O vice-presidente da República e ministro do Desenvolvimento, Indústria, Comércio e Serviços, Geraldo Alckmin, afirmou nesta sexta-feira (27), em São Paulo, que o acordo comercial entre o Mercosul e a União Europeia deve entrar em vigor em maio, visando a implementação da maior zona de livre comércio do mundo após as etapas finais de tramitação legislativa e sanção presidencial. Segundo informações da Agência Brasil e da Agência Reuters, a declaração ocorreu durante entrevista a jornalistas na capital paulista, onde o ministro detalhou o cronograma esperado para a consolidação do tratado.
A expectativa do governo federal é que o texto seja aprovado pelo Senado Federal nas próximas duas semanas. A proposta já recebeu o aval da Câmara dos Deputados nos últimos dias. Conforme explicou Alckmin, após a votação pelos senadores, o documento seguirá para a sanção do presidente Luiz Inácio Lula da Silva. O vice-presidente ressaltou que, se o processo for concluído em março, a vigência poderá ser estabelecida até o final de maio, respeitando o prazo de 60 dias previsto para o início da operação após a assinatura presidencial.

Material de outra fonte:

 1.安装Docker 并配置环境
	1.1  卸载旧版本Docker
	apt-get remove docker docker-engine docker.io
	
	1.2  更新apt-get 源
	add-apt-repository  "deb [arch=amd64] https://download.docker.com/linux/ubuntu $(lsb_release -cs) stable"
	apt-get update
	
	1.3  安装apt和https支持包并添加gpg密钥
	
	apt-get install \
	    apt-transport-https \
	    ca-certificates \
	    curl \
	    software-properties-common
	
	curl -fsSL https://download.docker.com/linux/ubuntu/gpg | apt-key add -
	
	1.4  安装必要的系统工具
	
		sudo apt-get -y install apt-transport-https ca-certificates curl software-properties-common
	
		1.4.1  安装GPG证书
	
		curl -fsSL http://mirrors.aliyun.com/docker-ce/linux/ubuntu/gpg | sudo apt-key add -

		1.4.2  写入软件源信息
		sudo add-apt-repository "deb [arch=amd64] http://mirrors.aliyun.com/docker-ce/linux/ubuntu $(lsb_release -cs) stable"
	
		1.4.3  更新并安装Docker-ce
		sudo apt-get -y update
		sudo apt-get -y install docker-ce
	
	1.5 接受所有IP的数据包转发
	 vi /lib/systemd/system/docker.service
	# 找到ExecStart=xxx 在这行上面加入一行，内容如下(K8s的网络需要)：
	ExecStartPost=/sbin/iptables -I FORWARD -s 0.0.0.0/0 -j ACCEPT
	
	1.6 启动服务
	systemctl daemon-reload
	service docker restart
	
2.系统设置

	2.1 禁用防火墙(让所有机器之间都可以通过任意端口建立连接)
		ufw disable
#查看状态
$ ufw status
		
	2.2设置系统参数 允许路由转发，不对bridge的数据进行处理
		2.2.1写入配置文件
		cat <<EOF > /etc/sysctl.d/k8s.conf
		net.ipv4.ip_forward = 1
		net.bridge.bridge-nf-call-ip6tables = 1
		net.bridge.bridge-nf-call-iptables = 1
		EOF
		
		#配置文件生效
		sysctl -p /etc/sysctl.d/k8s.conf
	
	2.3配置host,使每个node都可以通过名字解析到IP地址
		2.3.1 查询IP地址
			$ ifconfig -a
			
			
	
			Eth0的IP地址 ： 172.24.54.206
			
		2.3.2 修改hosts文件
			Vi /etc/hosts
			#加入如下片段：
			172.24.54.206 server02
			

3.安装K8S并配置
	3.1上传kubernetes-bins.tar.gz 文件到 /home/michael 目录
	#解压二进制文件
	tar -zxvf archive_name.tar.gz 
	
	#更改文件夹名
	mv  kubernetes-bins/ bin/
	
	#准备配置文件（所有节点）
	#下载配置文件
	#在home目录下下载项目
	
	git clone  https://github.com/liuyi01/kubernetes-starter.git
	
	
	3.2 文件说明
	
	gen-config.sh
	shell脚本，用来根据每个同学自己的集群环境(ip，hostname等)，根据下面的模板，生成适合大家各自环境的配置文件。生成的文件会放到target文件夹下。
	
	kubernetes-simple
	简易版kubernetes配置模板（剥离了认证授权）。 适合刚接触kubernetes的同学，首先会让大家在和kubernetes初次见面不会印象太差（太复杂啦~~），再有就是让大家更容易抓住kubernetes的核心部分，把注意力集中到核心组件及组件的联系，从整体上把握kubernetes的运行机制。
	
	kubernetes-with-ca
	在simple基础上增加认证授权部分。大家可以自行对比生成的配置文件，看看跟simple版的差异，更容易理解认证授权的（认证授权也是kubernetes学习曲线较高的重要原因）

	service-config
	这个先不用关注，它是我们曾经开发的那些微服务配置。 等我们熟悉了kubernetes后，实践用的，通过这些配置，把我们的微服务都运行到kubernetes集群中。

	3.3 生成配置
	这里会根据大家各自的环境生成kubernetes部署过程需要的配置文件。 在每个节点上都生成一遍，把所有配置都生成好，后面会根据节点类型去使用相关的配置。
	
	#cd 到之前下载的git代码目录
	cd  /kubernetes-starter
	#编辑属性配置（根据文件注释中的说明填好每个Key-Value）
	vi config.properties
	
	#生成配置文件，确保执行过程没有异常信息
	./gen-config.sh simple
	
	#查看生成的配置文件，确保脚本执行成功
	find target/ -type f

No cenário internacional, o tratado avançou com a ratificação pelos parlamentos da Argentina e do Uruguai nesta quinta-feira. Paralelamente, a Comissão Europeia anunciou que o bloco aplicará o acordo de livre comércio de forma provisória. A medida visa garantir o pioneirismo comercial da região, mesmo diante de possíveis atrasos decorrentes de contestações jurídicas lideradas por parlamentares franceses, que podem estender a implementação total em até dois anos. No entanto, a aplicação provisória já permite a redução de tarifas e o início de outros aspectos comerciais.
Regulamentação das salvaguardas
Para assegurar a estabilidade do mercado interno, o governo brasileiro encaminhou à Casa Civil uma proposta de regulamentação das salvaguardas previstas no tratado. Esses mecanismos permitem a suspensão temporária da redução tarifária caso ocorra um aumento desproporcional nas importações de determinados produtos. O texto ainda deverá passar pela análise dos ministérios da Fazenda e das Relações Exteriores antes da sanção presidencial.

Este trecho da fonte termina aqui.